Managing the SparkSession, The DataFrame Entry Point
The SparkSession is used to create and read DataFrames. It's used whenever you create a DataFrame in your test suite or whenever you read a Parquet / CSV data lake into a DataFrame.
This post explains how to create a SparkSession, share it throughout your program, and use it to create DataFrames.
Accessing the SparkSession
A SparkSession is automatically created and stored in the spark
variable whenever you start the Spark console or open a Databricks notebook.
Your program should reuse the same SparkSession and you should avoid any code that creates and uses a different SparkSession.
Creating a RDD
Let's open the Spark console and use the spark
variable to create a RDD from a sequence.
Notice that the message Spark session available as 'spark'
is printed when you start the Spark shell.
val data = Seq(2, 4, 6)
val myRDD = spark.sparkContext.parallelize(data)
The SparkSession
is used to access the SparkContext
, which has a parallelize
method that converts a sequence into a RDD.
RDDs aren't used much now that the DataFrame API has been released, but they're still useful when creating DataFrames.
Creating a DataFrame
The SparkSession is used twice when manually creating a DataFrame:
- Converts a sequence into a RDD
- Converts a RDD into a DataFrame
import org.apache.spark.sql.Row
import org.apache.spark.sql.types._
val rdd = spark.sparkContext.parallelize(
Seq(
Row("bob", 55)
)
)
val schema = StructType(
Seq(
StructField("name", StringType, true),
StructField("age", IntegerType, true)
)
)
val df = spark.createDataFrame(rdd, schema)
df.show()
+----+---+
|name|age|
+----+---+
| bob| 55|
+----+---+
You will frequently use the SparkSession to create DataFrames when testing your code.
Reading a DataFrame
The SparkSession is also used to read CSV, JSON, and Parquet files.
Here are some examples.
val df1 = spark.read.csv("/mnt/my-bucket/csv-data")
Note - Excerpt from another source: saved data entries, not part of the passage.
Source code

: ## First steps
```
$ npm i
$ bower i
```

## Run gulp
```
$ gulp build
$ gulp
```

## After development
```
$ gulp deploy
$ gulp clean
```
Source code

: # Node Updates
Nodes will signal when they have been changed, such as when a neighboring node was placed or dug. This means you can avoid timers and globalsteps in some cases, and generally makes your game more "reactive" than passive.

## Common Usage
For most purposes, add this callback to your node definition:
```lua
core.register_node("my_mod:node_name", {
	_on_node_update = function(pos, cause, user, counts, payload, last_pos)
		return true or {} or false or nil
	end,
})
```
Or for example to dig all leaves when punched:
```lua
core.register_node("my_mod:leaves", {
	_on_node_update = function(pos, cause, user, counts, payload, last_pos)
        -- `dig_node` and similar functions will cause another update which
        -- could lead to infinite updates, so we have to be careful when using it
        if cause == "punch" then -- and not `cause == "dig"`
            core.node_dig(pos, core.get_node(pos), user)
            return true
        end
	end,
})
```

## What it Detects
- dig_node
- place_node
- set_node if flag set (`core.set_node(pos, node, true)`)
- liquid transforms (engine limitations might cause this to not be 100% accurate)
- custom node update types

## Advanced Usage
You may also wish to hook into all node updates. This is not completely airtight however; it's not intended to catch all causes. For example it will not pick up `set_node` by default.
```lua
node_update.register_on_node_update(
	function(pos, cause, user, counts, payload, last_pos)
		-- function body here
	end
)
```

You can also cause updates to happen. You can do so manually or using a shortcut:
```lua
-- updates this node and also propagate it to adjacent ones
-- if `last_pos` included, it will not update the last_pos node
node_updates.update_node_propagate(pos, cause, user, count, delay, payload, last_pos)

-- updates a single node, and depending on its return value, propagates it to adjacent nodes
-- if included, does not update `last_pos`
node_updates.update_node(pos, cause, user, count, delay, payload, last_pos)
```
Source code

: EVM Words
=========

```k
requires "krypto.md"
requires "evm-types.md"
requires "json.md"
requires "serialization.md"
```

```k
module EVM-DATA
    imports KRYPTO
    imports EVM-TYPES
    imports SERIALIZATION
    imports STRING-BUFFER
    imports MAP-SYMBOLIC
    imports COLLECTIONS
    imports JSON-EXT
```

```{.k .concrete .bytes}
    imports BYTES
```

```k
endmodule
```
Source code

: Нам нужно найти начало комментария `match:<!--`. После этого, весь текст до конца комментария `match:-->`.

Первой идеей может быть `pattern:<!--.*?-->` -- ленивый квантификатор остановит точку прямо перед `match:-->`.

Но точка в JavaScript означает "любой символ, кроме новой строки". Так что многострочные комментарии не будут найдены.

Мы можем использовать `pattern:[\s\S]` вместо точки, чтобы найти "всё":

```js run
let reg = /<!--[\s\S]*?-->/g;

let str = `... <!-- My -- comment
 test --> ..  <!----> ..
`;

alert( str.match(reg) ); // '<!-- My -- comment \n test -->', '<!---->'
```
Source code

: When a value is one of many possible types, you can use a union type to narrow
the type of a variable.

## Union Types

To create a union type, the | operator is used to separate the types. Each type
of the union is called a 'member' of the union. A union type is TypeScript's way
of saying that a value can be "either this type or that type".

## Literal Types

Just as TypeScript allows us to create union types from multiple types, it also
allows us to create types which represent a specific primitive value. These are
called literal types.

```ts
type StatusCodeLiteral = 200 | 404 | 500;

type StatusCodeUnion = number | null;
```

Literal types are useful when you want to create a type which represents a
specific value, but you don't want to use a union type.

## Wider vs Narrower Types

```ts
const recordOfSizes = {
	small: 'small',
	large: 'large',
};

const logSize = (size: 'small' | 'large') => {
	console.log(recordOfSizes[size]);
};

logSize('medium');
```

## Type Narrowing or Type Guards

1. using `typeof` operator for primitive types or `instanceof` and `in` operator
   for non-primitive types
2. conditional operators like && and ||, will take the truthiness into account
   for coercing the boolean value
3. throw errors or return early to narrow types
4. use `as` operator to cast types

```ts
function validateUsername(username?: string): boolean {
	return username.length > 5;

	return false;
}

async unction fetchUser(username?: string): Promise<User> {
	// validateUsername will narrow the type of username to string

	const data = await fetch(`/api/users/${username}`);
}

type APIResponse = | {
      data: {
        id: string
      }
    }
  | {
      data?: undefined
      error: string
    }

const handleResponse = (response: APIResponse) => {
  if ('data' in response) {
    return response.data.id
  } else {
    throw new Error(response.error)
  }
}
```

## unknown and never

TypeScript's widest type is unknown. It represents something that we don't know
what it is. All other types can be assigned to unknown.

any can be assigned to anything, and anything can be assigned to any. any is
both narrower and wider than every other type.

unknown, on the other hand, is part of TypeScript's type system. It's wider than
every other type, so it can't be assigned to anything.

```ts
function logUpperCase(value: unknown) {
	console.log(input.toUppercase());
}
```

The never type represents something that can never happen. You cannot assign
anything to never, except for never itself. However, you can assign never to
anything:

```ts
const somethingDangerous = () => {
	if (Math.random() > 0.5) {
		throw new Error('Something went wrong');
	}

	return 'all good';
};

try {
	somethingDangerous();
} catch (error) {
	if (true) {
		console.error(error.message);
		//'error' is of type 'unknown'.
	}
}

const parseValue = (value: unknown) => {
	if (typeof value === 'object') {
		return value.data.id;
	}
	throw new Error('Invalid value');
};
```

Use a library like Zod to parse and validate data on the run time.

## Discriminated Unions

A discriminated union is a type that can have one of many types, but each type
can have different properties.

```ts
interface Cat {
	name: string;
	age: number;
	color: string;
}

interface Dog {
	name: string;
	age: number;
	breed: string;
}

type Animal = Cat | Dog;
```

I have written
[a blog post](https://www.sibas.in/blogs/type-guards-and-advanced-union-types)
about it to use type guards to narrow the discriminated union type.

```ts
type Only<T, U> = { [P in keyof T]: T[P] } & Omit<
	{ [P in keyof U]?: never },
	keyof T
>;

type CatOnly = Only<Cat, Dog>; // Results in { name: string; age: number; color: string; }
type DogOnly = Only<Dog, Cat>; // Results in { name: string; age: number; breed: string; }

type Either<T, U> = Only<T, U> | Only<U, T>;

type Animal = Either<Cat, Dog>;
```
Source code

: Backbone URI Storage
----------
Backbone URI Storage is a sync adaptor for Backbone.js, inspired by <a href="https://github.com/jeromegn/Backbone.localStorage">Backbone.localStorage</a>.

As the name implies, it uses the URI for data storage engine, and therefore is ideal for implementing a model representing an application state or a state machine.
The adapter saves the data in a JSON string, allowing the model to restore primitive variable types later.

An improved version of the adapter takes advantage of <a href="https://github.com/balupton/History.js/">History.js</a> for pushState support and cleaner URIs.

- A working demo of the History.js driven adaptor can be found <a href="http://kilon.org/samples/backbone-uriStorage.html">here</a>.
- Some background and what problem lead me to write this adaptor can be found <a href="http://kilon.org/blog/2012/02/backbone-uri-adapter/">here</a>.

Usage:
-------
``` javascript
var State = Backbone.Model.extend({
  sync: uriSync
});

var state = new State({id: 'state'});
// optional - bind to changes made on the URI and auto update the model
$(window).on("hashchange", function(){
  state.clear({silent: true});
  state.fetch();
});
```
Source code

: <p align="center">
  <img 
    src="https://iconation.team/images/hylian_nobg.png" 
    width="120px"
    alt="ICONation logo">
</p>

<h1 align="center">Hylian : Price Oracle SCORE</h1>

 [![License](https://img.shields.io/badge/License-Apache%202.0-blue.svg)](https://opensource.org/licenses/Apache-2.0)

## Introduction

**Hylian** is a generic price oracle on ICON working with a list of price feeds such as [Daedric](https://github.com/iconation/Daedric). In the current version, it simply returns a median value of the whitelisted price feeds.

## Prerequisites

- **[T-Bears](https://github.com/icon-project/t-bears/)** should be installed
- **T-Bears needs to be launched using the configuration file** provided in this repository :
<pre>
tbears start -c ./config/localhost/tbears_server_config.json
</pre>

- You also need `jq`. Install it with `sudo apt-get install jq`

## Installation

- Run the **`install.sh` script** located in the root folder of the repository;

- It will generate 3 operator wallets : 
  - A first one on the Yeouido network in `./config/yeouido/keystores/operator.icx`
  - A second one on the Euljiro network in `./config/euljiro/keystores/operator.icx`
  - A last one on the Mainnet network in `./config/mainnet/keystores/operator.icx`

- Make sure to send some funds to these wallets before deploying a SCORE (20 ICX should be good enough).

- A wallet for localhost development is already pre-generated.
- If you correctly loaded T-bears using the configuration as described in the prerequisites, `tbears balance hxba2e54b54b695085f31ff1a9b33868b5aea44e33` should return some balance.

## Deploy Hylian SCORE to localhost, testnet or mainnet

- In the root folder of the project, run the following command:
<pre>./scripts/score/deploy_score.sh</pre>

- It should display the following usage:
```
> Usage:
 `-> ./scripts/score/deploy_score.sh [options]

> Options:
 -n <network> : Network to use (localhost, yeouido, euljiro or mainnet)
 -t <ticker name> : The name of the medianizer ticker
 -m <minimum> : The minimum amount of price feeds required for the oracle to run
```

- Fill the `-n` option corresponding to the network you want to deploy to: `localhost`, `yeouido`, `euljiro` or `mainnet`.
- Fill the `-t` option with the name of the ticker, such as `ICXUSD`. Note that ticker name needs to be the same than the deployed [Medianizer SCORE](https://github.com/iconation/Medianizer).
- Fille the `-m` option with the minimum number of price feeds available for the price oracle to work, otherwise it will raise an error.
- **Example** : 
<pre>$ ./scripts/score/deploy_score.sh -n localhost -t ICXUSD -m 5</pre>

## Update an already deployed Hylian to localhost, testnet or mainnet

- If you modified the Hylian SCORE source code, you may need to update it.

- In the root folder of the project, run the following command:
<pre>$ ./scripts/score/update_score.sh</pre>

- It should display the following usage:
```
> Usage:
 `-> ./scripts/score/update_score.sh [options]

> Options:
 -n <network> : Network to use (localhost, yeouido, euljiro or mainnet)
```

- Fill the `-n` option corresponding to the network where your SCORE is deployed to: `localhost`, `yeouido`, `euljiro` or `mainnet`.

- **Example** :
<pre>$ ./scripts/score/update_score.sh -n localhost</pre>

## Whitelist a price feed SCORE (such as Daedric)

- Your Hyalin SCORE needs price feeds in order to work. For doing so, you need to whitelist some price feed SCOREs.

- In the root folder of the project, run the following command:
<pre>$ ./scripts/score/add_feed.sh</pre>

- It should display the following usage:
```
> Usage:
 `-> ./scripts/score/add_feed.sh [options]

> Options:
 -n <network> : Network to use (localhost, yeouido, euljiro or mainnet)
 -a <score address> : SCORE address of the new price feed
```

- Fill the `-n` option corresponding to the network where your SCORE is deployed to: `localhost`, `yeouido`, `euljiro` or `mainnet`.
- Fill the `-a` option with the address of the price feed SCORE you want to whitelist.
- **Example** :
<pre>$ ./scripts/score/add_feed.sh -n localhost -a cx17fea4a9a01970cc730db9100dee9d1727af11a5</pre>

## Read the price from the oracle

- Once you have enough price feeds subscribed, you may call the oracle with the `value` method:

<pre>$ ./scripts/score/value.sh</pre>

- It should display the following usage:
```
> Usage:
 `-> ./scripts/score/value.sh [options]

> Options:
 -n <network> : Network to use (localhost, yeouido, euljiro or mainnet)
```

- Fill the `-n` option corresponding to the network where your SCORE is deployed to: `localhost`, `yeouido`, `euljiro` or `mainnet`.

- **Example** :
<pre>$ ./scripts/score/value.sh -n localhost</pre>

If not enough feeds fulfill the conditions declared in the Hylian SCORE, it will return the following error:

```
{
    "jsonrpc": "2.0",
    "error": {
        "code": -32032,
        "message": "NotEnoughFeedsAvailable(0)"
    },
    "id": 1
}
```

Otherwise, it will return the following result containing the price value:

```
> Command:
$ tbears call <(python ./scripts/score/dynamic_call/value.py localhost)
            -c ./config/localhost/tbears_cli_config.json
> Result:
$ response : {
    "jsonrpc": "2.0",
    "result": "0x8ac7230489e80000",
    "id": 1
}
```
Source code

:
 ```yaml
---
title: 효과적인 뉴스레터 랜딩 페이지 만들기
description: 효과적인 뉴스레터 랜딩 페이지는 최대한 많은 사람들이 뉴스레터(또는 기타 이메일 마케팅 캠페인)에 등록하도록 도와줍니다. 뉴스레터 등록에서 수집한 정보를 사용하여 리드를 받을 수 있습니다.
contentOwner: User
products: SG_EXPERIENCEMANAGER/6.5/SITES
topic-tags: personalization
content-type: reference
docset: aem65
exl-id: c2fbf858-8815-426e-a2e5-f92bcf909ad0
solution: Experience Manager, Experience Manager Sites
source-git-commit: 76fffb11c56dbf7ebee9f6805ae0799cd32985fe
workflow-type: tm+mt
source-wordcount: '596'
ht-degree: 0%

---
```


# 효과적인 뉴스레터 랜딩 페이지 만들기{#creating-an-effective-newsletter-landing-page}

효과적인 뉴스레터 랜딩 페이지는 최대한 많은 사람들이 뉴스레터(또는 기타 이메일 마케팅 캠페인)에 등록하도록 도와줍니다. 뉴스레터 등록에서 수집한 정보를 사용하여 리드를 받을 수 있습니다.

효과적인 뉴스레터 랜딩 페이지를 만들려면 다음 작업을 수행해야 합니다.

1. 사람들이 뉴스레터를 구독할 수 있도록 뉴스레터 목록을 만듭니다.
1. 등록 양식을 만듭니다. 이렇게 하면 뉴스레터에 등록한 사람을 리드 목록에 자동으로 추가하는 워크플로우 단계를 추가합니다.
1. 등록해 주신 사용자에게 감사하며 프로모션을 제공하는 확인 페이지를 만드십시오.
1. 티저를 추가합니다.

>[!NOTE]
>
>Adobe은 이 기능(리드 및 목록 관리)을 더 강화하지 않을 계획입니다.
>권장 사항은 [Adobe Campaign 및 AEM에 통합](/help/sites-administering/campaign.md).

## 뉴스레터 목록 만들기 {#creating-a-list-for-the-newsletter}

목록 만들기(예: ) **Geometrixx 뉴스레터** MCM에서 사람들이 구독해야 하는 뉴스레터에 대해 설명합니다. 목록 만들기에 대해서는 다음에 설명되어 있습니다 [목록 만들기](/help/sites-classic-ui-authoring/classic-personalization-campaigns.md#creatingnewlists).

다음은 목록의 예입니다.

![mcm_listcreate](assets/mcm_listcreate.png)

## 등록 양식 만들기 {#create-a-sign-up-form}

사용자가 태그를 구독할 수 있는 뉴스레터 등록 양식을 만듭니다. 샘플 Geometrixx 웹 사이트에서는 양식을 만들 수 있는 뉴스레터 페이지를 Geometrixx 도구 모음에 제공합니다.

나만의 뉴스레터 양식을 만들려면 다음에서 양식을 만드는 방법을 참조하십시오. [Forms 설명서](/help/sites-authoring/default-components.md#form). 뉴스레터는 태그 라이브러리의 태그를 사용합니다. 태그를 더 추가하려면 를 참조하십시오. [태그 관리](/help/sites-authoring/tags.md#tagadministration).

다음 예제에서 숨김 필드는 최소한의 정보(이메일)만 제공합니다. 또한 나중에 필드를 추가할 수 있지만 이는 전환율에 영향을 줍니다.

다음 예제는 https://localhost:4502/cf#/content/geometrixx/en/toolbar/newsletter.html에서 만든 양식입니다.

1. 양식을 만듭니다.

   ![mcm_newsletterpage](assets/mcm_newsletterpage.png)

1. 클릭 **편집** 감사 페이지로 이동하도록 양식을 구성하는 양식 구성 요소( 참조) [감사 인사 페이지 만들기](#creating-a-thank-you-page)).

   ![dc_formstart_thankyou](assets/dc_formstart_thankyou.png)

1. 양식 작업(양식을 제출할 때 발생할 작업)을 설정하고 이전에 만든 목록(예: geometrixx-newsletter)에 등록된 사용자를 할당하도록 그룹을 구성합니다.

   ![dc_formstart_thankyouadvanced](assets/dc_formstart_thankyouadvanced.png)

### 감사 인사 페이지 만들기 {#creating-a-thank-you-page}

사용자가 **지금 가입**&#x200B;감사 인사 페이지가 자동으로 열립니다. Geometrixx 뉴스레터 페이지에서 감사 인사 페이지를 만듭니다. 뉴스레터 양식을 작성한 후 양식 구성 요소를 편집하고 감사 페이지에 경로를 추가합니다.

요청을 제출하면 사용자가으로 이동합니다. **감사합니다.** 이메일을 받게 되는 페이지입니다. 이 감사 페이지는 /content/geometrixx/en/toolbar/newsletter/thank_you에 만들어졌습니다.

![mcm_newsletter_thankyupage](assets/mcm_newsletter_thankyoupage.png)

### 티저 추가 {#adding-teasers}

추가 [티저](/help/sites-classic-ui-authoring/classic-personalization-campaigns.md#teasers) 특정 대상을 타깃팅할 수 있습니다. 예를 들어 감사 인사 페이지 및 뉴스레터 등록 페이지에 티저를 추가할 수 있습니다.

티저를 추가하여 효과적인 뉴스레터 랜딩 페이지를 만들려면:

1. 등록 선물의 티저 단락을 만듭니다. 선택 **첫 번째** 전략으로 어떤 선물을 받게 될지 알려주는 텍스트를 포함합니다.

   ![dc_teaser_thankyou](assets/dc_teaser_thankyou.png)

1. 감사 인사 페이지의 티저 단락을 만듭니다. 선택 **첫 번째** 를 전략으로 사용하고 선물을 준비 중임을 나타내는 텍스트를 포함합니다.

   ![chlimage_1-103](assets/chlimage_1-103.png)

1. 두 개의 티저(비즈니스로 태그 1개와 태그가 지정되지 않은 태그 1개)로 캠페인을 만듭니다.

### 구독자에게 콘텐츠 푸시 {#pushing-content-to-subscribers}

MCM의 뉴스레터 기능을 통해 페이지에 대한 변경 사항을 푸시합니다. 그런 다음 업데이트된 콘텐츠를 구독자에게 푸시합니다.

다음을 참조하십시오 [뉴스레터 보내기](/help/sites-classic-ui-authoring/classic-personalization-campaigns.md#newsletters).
val df2 = spark.read.json("/mnt/my-bucket/json-data")
val df3 = spark.read.parquet("/mnt/my-bucket/parquet-data")
There are separate posts on CSV, JSON, and Parquet files that do deep dives into the intracacies of each file format.
Creating a SparkSession
You can create a SparkSession in your applications with the getOrCreate
method:
val spark = SparkSession.builder().master("local").appName("my cool app").getOrCreate()
You don't need to manually create a SparkSession in programming environments that already define the variable (e.g. the Spark shell or a Databricks notebook). Creating your own SparkSession becomes vital when you start writing Spark code in a text editor.
A lot of Spark programmers have trouble writing high quality code because they cannot make the jump to writing Spark code in a text editor with tests. It's hard to write good code without following best practices.
Wrapping the spark
variable in a trait
is the best way to share it across different classes and objects in your codebase.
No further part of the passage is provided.